Sunday, May 17, 2020

BLUES MEN? YEAH, RIGHT, GOT IT.

A new video from the Residents has been making the rounds in the past couple of days. "Die! Die! Die!" is a cover of a song by Dyin' Dog. Black Francis (ex-Pixies front man) handles the vocals, and the video ties it in with Covid and Trump imagery via basic animation, but the song itself gets the point across. Dark sounding, even for the Residents, and worth hearing. After listening to it and seeing the blurb at Rolling Stone, which really doesn't tell you much, I was still skeptical.



The big question is who's Dyin' Dog anyway?  As with anything to do with the Residents, the bullshit detector was on standby.
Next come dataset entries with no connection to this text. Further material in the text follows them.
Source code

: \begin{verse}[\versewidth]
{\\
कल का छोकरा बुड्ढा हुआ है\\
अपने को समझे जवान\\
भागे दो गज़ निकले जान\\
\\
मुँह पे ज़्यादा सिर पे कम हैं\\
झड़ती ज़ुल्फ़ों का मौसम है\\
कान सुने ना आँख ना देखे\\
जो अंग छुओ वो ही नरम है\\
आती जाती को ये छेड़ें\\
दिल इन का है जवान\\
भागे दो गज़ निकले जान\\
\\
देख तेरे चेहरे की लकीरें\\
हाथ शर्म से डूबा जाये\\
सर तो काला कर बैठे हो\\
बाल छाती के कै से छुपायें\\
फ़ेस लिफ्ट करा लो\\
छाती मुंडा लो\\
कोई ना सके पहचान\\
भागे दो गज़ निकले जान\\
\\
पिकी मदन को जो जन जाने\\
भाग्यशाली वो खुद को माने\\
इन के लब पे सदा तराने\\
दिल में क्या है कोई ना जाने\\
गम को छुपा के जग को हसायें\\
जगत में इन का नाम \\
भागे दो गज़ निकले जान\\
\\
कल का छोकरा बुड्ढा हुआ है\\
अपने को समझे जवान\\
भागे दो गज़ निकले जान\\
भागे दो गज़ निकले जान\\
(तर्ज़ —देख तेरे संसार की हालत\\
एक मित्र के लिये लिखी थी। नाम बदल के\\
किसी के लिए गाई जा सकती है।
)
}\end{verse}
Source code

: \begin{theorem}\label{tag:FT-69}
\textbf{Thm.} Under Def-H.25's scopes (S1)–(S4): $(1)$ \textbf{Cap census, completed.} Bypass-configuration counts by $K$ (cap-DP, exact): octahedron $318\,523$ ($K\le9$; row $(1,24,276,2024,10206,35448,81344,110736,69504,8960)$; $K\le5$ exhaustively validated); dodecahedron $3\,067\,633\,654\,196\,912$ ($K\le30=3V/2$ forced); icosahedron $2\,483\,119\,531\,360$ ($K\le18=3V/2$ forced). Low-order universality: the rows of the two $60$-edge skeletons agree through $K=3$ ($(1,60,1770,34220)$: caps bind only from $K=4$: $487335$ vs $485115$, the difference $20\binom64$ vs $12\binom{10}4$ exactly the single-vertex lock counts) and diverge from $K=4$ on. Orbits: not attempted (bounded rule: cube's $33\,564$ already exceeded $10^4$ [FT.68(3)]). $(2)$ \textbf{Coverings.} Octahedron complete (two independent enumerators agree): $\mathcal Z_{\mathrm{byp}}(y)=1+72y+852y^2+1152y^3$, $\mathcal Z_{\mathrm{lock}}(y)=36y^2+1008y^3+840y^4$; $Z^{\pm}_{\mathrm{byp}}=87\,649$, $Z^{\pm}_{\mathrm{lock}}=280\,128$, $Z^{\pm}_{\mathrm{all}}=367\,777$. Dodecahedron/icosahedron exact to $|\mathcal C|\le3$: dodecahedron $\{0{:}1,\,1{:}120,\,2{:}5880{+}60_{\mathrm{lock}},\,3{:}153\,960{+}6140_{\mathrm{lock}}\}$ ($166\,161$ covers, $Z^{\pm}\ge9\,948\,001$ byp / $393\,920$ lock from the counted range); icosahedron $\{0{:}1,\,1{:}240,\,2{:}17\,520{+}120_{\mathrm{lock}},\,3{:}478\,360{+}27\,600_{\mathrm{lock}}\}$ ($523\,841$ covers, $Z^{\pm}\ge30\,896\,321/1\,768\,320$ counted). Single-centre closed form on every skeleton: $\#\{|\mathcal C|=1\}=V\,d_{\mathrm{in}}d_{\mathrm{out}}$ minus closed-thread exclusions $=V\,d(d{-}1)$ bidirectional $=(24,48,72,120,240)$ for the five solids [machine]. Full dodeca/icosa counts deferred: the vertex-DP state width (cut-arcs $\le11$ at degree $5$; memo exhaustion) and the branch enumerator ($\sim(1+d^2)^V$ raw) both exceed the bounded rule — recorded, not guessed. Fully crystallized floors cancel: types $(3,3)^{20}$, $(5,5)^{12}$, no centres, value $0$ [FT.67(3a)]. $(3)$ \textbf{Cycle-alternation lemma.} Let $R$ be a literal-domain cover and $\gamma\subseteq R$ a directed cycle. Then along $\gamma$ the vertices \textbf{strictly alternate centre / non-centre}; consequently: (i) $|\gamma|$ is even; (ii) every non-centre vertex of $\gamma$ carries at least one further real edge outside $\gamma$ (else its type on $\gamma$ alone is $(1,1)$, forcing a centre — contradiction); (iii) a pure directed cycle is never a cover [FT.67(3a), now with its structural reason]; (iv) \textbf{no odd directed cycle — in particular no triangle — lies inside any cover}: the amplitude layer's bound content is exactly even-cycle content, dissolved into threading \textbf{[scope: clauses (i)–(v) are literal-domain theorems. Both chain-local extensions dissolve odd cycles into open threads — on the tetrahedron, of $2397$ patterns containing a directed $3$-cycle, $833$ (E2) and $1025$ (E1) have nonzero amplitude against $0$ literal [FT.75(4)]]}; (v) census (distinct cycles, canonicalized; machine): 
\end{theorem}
The story goes that the Residents have a friend in Louisiana that knew Dyin' Dog back in the day and recorded with him for Stan Lewis's Jewel Records. Supposedly nothing was ever officially released, only promo copies existed. This is where it gets interesting. Doing a search for anything about Dyin' Dog or Alvin Snow, his real name, I came across a long post by someone who had a Dyin' Dog acetate and had been looking for information on him. He came across another acetate of a different song on ebay. It's a long post but it fills in a lot of blanks as does the promo the Residents have up on YouTube for some Dyin' Dog related releases. Of the releases, one is a compilation of demos by Dyin' Dog and another is an album by the Residents themselves with covers of the demos and songs inspired by them.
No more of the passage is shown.